100 F.2d 574 | 7th Cir. | 1938
In re IRVING-AUSTIN BLDG. CORPORATION.
IRVING-AUSTIN BLDG. CORPORATION et al.
v.
CUNNINGHAM et al.
Circuit Court of Appeals, Seventh Circuit.
*575 *576 Charles S. Deneen, Daniel M. Healy, Donald N. Schaffer, and James Percival Pio, all of Chicago, Ill., for appellants.
Lazarus Krinsley and Victor Hedberg, both of Chicago, Ill., for appellee Foreman, Bluford, Krinsley & Schultz.
Henry E. Ayers and Horace A. Young, both of Chicago, Ill., for appellee Ayers.
Edgar B. Elder, of Chicago, Ill., for appellees Cunningham and another.
Seymour M. Lewis and George S. Lavin, pro se, both of Chicago, Ill., for appellees Lewis and others.
Before EVANS, SPARKS, and TREANOR, Circuit Judges.
EVANS, Circuit Judge.
These appeals necessitate the review of allowances made by the District Court to various counsel as compensation for services rendered in the reorganization of the debtor, the Irving-Austin Building Corporation. In disposing of the case, the District Court filed a memorandum wherein he gave his reasons for the awards by him made. At the beginning of his discussion he observed that "this is an unusual and exceptional case." A study of the facts has led us to the same conclusion. *577 To this observation we may add that most every fee case seems somewhat unusual and exceptional, and each must be decided on its own peculiar facts. Pennish v. A. Herz, Inc., et al., 7 Cir., 81 F.2d 511. There is not much room for the play of judicial precedent in attorney's fee cases.
In view of several lengthly dissertations on compensation in reorganization cases appearing in opinions of this court in recent years (In re 211 E. Delaware Place Bldg. Corp., D. C., 13 F. Supp. 473; In re Waugh, 7 Cir., 95 F.2d 451; In re Flamingo Hotel Co., 7 Cir., 81 F.2d 749; In re National Lock Co., 7 Cir., 82 F.2d 600; In re Grocery Center, 7 Cir., 83 F.2d 617; In re Shorewater Corp., 7 Cir., 94 F.2d 261; In re Sheridan-Melrose Bldg. Corp., 7 Cir., 86 F.2d 2; In re 1030 North Dearborn Bldg. Corp., 7 Cir., 86 F.2d 775; In re Central Shorewood Bldg. Corp., 7 Cir., 90 F.2d 725; In re DeLuxe Court Apartment, 7 Cir., 86 F.2d 772; In re Pine Block Bldg. Corp., 7 Cir., 90 F.2d 238; In re Mayfair Bldg. Corp., 7 Cir., 97 F.2d 826, decided July 2, 1938), further extended discussions are hardly excusable.
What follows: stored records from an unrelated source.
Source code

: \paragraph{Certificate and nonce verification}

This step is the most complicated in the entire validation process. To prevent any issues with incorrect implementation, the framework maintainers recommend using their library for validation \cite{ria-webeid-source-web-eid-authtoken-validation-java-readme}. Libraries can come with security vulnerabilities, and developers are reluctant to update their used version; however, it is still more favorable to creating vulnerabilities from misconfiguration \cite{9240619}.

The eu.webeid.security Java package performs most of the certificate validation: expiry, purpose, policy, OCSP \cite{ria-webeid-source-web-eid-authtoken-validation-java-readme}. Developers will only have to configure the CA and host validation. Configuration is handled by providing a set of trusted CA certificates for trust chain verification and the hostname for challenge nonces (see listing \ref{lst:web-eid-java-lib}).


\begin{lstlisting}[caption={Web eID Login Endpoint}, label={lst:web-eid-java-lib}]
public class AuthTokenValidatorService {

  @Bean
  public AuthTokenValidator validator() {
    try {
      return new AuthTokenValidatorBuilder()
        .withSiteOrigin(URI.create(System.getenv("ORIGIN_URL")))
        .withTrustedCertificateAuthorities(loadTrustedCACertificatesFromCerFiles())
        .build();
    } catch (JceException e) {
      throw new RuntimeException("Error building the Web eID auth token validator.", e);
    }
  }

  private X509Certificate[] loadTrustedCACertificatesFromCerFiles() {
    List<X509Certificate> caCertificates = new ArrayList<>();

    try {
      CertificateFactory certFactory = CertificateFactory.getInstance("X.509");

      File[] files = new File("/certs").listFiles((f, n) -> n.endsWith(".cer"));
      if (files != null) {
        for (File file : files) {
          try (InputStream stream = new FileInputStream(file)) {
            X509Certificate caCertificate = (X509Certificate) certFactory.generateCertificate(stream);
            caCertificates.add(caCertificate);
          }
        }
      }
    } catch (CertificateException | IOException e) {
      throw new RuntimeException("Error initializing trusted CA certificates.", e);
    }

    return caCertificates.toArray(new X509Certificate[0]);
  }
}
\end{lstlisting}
The tendency is strong to approach the question here presented as though this were the fact-finding court of original jurisdiction. It is not. We are but reviewing the action of a District Court whose allowances were made under circumstances more favorable for rational conclusions than we possess.
In passing we feel justified in observing that the practice of allowing references to special masters to determine an issue of alleged fraud (asserted by one creditor) against an officer of the debtor in charge of the building or of submitting to a special master the determination of the amount of compensation which numerous counsel should receive for investigating and trying the said fraud issue, does not commend itself. References should seldom be made, and if at all only when unusual circumstances exist.
A fraud issue, ordinarily, is not a proper one for reference to a special master. Perhaps it would be better to say, issues in fraud hearings are not the proper subject for reference to a special master, save in extraordinary or exceptional cases. And exceptional means the rare the unusual case or circumstances. The rule is more than an academic pronouncement. It demands application.
We call attention to, and stress, Rule 53 (b) of the rules of the Supreme Court, 28 U.S.C.A. following section 723c, recently adopted, which is but an emphatic reiteration of the law as it before existed:
"(b) Reference. A reference to a master shall be the exception and not the rule."
References to masters are attended by dangerous and unhappy consequences, even when, as here, care is exercised in the selection of the master. These possible results should be avoided.
The evils of delay and added expense are both inherent in references. Moreover, references lead to criticism which may in part be avoided by naming, where that official is not disqualified, and the circumstances, exceptional, the referee in bankruptcy. Inasmuch, however, as the determinative issue referred to the special master (that of fraud by M) is no longer in controversy in this suit, save as allowance of fees in said hearing are in issue, no prejudice is shown.
The reference to a special master to determine the amount of fees, while perhaps within the possible permissive scope of a reference, is also to be discouraged. Hearings before the court instead of a master in such matters are time savers and reduce costs and expenses. They lead to greater conservatism on the part of counsel who appear as "value of legal services" experts.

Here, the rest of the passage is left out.